[Collected data]
+ + +

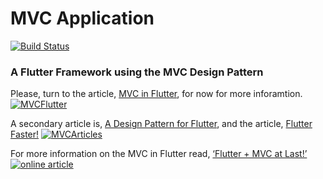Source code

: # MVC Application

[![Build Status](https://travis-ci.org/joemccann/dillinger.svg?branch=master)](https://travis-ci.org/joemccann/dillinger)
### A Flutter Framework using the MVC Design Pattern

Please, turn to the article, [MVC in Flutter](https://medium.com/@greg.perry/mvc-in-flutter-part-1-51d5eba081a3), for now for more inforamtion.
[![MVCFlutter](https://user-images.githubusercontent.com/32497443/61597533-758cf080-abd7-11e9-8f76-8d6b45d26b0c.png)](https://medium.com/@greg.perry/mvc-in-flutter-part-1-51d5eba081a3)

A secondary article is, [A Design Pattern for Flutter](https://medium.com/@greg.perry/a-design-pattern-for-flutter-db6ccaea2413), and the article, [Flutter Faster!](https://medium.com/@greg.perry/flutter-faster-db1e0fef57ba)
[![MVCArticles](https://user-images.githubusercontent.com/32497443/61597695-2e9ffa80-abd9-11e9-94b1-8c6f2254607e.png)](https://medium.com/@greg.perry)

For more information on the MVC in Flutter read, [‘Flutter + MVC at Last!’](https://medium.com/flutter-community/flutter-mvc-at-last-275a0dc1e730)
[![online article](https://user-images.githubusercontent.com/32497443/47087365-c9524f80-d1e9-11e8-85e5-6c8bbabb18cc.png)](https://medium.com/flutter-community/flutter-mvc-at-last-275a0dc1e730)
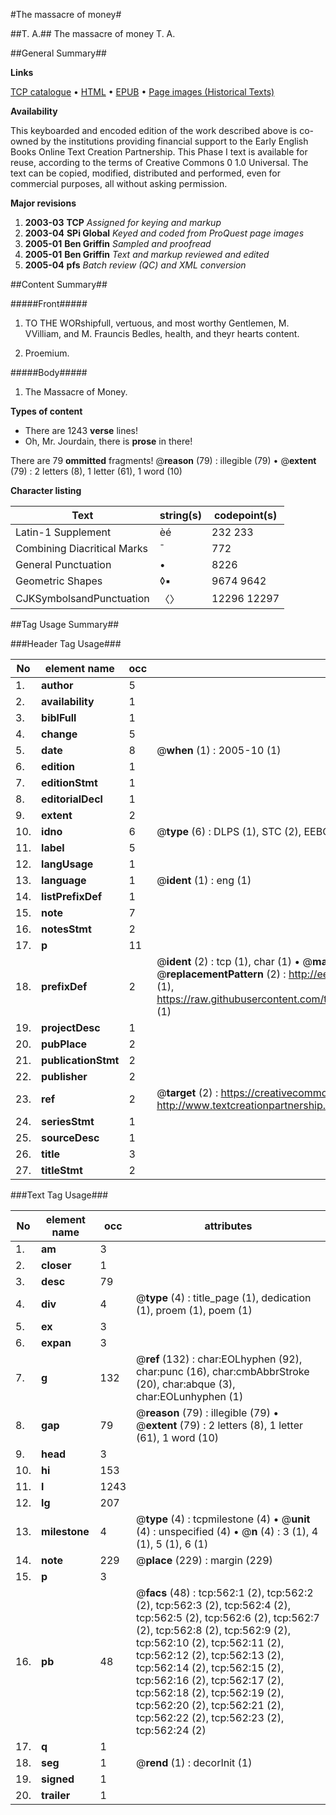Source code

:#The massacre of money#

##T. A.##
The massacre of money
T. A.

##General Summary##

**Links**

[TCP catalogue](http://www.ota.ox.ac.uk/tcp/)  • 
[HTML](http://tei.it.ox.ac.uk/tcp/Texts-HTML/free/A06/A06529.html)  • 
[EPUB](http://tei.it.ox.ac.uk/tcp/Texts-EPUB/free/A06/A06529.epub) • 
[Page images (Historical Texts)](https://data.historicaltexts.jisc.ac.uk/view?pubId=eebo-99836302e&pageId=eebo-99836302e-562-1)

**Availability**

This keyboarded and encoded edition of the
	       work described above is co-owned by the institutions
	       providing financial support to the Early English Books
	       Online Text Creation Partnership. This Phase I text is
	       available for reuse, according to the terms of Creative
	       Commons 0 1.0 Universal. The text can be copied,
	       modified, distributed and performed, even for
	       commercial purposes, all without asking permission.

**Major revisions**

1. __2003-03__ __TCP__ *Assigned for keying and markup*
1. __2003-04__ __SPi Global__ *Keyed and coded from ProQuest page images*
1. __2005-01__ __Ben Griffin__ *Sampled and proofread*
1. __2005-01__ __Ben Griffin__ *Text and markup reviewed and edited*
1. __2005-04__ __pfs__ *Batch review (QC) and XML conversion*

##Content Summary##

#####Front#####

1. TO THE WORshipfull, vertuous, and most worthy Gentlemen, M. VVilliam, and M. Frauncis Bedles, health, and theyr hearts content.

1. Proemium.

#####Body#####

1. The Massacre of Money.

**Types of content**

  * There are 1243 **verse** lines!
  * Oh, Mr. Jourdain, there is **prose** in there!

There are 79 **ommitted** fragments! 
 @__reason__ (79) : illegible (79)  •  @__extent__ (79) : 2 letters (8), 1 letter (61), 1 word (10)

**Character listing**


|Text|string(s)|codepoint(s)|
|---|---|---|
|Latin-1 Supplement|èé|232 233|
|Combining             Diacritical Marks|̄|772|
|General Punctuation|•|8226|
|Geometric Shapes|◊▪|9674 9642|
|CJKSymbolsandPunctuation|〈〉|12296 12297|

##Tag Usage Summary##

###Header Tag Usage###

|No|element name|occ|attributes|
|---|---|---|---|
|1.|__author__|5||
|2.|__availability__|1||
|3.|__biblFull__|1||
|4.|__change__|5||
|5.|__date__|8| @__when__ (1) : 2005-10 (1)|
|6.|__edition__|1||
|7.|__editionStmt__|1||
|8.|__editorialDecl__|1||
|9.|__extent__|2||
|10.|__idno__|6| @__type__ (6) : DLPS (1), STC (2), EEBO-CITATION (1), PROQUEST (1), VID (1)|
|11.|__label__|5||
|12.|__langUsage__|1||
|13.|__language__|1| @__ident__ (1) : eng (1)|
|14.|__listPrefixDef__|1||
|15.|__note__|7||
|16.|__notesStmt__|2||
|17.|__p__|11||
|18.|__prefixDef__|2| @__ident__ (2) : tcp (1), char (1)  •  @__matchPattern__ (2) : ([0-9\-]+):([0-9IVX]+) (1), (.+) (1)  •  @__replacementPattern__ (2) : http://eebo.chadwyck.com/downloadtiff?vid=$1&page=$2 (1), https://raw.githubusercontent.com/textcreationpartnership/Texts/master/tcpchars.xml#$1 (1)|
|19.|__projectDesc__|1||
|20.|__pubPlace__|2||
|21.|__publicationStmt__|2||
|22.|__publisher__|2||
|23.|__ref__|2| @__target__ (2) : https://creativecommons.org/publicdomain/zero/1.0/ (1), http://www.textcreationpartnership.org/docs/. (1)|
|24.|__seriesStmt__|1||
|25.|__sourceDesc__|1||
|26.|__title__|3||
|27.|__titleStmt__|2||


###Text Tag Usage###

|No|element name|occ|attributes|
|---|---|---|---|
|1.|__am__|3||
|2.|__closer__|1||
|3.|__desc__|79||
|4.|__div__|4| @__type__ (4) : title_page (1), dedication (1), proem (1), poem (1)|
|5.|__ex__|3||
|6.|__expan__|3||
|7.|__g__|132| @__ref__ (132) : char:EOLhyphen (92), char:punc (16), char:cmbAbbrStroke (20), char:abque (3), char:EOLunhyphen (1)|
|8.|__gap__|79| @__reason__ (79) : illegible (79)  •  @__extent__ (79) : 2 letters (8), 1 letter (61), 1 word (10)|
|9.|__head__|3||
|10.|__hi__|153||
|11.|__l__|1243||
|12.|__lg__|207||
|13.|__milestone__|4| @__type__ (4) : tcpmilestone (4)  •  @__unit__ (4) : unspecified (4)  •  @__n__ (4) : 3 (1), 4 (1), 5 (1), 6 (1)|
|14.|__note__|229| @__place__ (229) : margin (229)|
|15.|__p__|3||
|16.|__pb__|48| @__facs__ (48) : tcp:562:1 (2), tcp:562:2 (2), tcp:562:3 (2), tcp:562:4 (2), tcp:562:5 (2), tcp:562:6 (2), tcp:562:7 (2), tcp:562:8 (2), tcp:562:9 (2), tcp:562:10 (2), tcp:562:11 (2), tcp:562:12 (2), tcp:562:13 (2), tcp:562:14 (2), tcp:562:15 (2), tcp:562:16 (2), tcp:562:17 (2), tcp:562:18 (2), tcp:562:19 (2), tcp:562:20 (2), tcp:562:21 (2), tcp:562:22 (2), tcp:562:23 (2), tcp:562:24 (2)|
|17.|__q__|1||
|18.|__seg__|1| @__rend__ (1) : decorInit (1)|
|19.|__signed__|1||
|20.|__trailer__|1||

+ + +

WHAT NEEDS TO BE DONE
Give the number of lines in the records that hold the word "perry", with no other words.

RESPONSE BOX
4